L’organisation de la protection de l’enfance cherche encore son équilibre dans de nombreux départements

Les grandes orientations de la politique de l’enfance en France ont été posées bien avant l’an 2000 même si de fortes mutations du cadre législatif et des modes d’interventions sont intervenus au cours de ces 10 dernières années (lois du 5 mars 2007 et du 14 mars 2016).
Les grands principes sont bien posés et le plus souvent partagés, dans les schémas départementaux, autour de la nécessité de renforcer la prévention, de diversifier les modes de prise en charge et la volonté de maintenir les liens, autant que faire se peut, entre l’enfant et sa famille.

Pour la mise en œuvre de ces principes, un large consensus est constaté concernant l’impératif de la coordination des acteurs et d’homogénéité du service rendu, l’instauration de projets d’intervention personnalisés (PPE) et le besoin de proximité avec les usagers.

Pourtant les professionnels au sein des services départementaux sont souvent en difficulté pour répondre aux enjeux majeurs posés par la politique publique de Protection de l’Enfance. Le climat social est souvent sensible avec un malaise global exprimé fréquemment dans les équipes ASE.
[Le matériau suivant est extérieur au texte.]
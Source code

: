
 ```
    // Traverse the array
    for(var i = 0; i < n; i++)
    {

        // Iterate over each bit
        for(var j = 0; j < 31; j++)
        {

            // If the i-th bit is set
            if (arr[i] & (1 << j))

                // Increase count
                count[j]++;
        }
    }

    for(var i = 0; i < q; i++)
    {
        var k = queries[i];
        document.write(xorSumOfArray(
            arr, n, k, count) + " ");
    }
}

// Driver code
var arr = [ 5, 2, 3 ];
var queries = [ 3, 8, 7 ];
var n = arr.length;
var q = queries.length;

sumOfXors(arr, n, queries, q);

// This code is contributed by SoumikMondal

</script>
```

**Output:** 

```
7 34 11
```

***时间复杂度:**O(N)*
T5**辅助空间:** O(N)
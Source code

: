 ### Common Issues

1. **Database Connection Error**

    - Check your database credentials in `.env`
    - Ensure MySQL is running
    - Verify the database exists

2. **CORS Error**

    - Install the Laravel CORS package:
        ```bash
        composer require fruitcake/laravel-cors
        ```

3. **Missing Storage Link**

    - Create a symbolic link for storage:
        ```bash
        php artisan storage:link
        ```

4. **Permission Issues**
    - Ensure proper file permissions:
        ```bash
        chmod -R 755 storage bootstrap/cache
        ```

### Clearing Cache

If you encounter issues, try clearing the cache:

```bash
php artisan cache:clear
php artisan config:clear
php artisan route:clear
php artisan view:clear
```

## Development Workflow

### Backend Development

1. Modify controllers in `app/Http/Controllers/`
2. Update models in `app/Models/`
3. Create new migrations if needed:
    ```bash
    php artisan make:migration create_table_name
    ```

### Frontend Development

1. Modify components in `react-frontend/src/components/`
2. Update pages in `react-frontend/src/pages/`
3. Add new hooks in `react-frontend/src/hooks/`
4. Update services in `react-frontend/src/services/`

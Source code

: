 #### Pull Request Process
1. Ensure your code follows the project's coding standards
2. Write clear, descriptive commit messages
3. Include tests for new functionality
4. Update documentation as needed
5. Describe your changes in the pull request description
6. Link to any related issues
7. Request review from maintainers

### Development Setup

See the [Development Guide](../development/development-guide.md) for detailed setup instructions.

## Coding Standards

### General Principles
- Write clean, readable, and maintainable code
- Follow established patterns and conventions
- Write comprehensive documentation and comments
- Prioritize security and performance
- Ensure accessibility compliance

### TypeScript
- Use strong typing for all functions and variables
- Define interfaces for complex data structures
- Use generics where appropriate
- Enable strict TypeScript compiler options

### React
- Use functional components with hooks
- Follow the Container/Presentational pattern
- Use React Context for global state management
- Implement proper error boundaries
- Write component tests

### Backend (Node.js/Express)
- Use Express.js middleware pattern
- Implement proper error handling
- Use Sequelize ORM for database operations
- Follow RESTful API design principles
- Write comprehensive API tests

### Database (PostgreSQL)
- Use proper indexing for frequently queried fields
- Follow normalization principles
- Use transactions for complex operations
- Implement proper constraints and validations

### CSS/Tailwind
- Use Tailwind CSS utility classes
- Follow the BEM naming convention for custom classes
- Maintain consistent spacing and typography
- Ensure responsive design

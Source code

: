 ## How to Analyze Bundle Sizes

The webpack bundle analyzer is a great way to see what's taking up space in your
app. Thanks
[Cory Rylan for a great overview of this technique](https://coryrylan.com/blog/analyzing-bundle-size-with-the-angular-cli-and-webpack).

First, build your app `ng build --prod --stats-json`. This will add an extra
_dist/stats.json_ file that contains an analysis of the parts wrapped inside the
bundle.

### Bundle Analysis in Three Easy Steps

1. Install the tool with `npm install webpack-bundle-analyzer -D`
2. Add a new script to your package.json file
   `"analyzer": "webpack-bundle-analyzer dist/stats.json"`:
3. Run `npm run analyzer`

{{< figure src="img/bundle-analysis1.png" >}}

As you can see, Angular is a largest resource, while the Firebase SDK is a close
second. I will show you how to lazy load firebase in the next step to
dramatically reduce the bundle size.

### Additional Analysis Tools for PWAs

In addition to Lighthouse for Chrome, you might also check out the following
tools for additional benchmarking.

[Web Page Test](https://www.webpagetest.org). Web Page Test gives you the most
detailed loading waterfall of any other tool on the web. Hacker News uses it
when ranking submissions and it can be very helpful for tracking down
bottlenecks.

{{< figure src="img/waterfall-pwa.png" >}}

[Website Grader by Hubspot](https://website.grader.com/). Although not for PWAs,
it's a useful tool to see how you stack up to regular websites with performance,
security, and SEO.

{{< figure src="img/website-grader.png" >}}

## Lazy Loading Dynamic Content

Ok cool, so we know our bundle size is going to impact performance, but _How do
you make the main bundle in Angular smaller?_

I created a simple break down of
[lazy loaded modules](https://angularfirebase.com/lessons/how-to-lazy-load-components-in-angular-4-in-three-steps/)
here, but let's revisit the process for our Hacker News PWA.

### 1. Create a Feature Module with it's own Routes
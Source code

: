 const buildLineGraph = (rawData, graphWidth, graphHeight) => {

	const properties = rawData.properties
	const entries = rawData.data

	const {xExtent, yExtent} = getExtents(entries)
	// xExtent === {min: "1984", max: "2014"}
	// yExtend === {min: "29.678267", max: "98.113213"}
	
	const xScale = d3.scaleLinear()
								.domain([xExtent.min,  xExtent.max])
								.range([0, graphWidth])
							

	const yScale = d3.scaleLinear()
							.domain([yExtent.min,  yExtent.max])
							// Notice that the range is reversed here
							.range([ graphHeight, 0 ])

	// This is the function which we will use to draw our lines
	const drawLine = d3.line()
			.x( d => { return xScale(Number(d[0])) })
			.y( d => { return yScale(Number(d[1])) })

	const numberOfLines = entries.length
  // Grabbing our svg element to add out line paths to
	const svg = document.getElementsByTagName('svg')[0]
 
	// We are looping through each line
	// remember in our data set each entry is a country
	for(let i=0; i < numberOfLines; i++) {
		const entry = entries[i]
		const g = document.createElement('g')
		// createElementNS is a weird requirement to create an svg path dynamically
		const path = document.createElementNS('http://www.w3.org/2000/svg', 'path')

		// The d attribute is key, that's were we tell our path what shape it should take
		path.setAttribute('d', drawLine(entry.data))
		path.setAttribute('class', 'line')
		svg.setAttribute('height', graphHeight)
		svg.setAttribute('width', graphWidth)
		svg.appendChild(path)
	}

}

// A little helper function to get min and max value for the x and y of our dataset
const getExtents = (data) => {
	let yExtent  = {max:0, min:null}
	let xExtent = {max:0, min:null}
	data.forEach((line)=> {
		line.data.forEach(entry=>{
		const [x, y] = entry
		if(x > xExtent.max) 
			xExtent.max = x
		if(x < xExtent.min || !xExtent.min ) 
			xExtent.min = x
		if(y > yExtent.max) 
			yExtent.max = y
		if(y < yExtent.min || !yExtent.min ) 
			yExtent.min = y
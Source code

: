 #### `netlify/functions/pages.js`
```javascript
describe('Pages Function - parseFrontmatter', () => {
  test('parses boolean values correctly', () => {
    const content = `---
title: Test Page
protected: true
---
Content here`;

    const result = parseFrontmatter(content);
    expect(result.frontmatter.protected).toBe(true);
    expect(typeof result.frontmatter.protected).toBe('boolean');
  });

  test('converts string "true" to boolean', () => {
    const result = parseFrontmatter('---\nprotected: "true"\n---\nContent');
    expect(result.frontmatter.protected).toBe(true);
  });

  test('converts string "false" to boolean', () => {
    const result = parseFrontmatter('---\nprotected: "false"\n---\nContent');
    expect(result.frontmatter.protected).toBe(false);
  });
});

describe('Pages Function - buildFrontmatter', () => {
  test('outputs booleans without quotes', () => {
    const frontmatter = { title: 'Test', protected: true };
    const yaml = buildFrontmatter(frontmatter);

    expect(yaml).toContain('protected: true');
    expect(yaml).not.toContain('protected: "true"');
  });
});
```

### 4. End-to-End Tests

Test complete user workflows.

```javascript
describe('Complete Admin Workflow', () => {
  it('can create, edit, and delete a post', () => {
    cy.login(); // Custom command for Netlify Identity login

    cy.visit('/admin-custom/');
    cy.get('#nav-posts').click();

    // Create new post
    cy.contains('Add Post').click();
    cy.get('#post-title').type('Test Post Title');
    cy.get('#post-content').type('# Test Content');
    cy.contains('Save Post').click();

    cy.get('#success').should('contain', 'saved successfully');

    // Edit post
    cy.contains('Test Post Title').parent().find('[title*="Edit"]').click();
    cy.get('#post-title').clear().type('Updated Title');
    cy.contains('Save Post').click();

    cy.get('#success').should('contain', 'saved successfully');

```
Cette difficulté est bien entendue en grande partie liée à la complexité des prises en charge, à l’explosion du nombre de situations embolisant le dispositif telles que l’augmentation des Informations Préoccupantes, la question des Mineurs Non Accompagnées ou la répartition inégale des moyens d’accueil sur les territoires.
Mais cette difficulté contextuelle est bien souvent renforcée et cristallisé par un déficit de projet collectif, un management diffus et une absence de dynamique d'ensemble.
La mise en œuvre de la mission de protection de l’enfance repose en effet sur une grande diversité de personnels dont le cadre de travail, le métier, le rattachement hiérarchique et la perception des priorités sont très différents.
On constate souvent une discontinuité dans l’action des services avec des enjeux émotionnels et la conception même de la mission, des priorités et des bonnes pratiques qui diverge fortement entre les communautés et au sein même des communautés professionnelles.
Chaque catégorie de professionnel se sent un peu seule face à son approche des enjeux, des solutions et de la place de son métier dans la chaine de la protection de l’enfance : place de la prévention, importance donnée au travail global sur la famille, à la dimension santé, au travail pluridisciplinaire…
C’est pourquoi en complément du travail sur les fondements de la politique publique de la protection de l’enfance dans le cadre du schéma départemental de la Protection de l’Enfance, il faut porter une attention égale à la réflexion, la mise en commun et l'échange sur les fonctionnements collectifs dans le cadre d’une démarche d'amélioration continue. L’objectif est ici de créer les conditions d'une préhension équilibrée et convergente entre les différentes pressions et les différentes compétences, au siège comme dans les territoires, afin d’améliorer le fonctionnement général et les pratiques professionnelles en permettant de progresser sur la transversalité, les équilibres central/local, la circulation de l’information et la lisibilité des circuits de décision.
Dans ce type de démarche, il ne faut jamais perdre de vue que l’aide sociale à l’enfance relève essentiellement du domaine de l’humain et qu’elle induit pour les professionnels une implication extrêmement forte et personnelle. L’accompagnement du changement et la prise en compte de l’humain, dans ses différentes facettes, est donc ici encore plus qu’ailleurs une absolue nécessité.